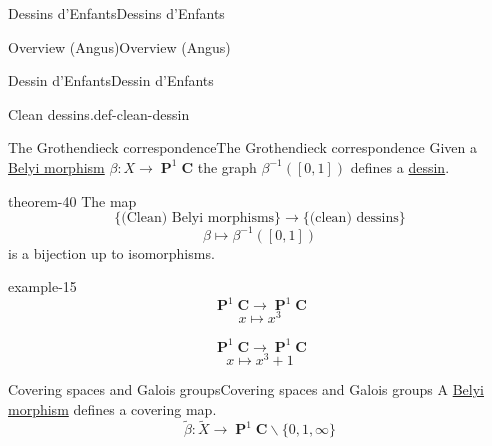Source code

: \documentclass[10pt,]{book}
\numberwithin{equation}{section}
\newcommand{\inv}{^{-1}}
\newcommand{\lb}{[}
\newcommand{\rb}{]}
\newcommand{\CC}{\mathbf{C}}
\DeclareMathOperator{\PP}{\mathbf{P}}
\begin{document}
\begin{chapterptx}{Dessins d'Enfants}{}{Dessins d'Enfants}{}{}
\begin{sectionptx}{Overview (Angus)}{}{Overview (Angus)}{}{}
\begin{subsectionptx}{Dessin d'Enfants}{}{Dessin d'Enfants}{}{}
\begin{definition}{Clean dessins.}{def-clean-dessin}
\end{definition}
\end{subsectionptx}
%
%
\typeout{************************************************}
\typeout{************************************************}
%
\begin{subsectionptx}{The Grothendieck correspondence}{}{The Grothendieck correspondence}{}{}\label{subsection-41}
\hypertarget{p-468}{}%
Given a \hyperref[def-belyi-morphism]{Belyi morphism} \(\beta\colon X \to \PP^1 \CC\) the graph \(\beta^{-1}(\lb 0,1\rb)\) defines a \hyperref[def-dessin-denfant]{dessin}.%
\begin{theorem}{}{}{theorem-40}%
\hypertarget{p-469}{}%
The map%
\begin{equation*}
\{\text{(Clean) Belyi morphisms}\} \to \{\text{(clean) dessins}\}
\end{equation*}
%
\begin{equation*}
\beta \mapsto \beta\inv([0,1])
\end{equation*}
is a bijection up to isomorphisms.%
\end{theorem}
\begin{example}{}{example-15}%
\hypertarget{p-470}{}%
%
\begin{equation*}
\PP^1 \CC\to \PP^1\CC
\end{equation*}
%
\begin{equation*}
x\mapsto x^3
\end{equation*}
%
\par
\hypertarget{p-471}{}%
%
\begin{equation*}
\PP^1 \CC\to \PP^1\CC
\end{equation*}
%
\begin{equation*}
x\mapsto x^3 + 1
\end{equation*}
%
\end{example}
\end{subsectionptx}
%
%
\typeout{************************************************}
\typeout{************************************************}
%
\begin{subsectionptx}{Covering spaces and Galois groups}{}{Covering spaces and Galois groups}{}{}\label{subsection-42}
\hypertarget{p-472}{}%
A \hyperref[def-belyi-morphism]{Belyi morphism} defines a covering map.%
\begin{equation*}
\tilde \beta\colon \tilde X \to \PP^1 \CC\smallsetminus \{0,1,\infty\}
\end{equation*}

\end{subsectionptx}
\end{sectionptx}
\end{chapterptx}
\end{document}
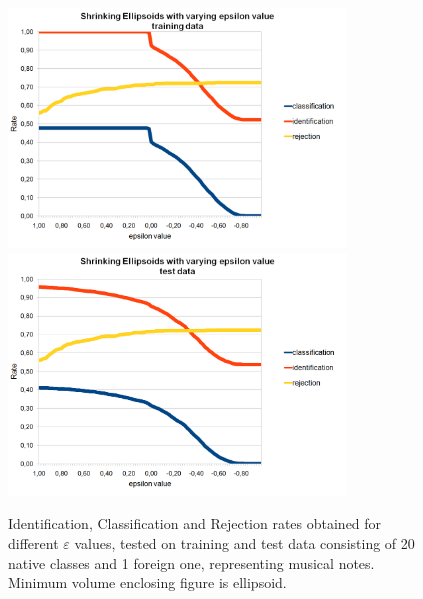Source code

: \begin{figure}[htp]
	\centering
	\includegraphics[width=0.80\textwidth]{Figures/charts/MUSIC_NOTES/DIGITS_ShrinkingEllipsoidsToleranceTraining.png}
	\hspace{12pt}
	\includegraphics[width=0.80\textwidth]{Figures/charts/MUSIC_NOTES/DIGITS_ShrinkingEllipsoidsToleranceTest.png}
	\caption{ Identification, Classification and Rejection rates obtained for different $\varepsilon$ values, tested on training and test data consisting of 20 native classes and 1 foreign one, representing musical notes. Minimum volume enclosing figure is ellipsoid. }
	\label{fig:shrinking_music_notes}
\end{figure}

§ **Work to be completed**: When you transcribe these entries, keep every word exact and drop the pictures.

§ **Expected answer**:
Source code

: \documentclass[10pt,]{book}
\numberwithin{equation}{section}
\newcommand{\inv}{^{-1}}
\newcommand{\lb}{[}
\newcommand{\rb}{]}
\newcommand{\CC}{\mathbf{C}}
\DeclareMathOperator{\PP}{\mathbf{P}}
\begin{document}
\begin{chapterptx}{Dessins d'Enfants}{}{Dessins d'Enfants}{}{}
\begin{sectionptx}{Overview (Angus)}{}{Overview (Angus)}{}{}
\begin{subsectionptx}{Dessin d'Enfants}{}{Dessin d'Enfants}{}{}
\begin{definition}{Clean dessins.}{def-clean-dessin}
\end{definition}
\end{subsectionptx}
%
%
\typeout{************************************************}
\typeout{************************************************}
%
\begin{subsectionptx}{The Grothendieck correspondence}{}{The Grothendieck correspondence}{}{}\label{subsection-41}
\hypertarget{p-468}{}%
Given a \hyperref[def-belyi-morphism]{Belyi morphism} \(\beta\colon X \to \PP^1 \CC\) the graph \(\beta^{-1}(\lb 0,1\rb)\) defines a \hyperref[def-dessin-denfant]{dessin}.%
\begin{theorem}{}{}{theorem-40}%
\hypertarget{p-469}{}%
The map%
\begin{equation*}
\{\text{(Clean) Belyi morphisms}\} \to \{\text{(clean) dessins}\}
\end{equation*}
%
\begin{equation*}
\beta \mapsto \beta\inv([0,1])
\end{equation*}
is a bijection up to isomorphisms.%
\end{theorem}
\begin{example}{}{example-15}%
\hypertarget{p-470}{}%
%
\begin{equation*}
\PP^1 \CC\to \PP^1\CC
\end{equation*}
%
\begin{equation*}
x\mapsto x^3
\end{equation*}
%
\par
\hypertarget{p-471}{}%
%
\begin{equation*}
\PP^1 \CC\to \PP^1\CC
\end{equation*}
%
\begin{equation*}
x\mapsto x^3 + 1
\end{equation*}
%
\end{example}
\end{subsectionptx}
%
%
\typeout{************************************************}
\typeout{************************************************}
%
\begin{subsectionptx}{Covering spaces and Galois groups}{}{Covering spaces and Galois groups}{}{}\label{subsection-42}
\hypertarget{p-472}{}%
A \hyperref[def-belyi-morphism]{Belyi morphism} defines a covering map.%
\begin{equation*}
\tilde \beta\colon \tilde X \to \PP^1 \CC\smallsetminus \{0,1,\infty\}
\end{equation*}

\end{subsectionptx}
\end{sectionptx}
\end{chapterptx}
\end{document}
Source code

: \begin{figure}[htp]
	\centering
	\includegraphics[width=0.80\textwidth]{Figures/charts/MUSIC_NOTES/DIGITS_ShrinkingEllipsoidsToleranceTraining.png}
	\hspace{12pt}
	\includegraphics[width=0.80\textwidth]{Figures/charts/MUSIC_NOTES/DIGITS_ShrinkingEllipsoidsToleranceTest.png}
	\caption{ Identification, Classification and Rejection rates obtained for different $\varepsilon$ values, tested on training and test data consisting of 20 native classes and 1 foreign one, representing musical notes. Minimum volume enclosing figure is ellipsoid. }
	\label{fig:shrinking_music_notes}
\end{figure}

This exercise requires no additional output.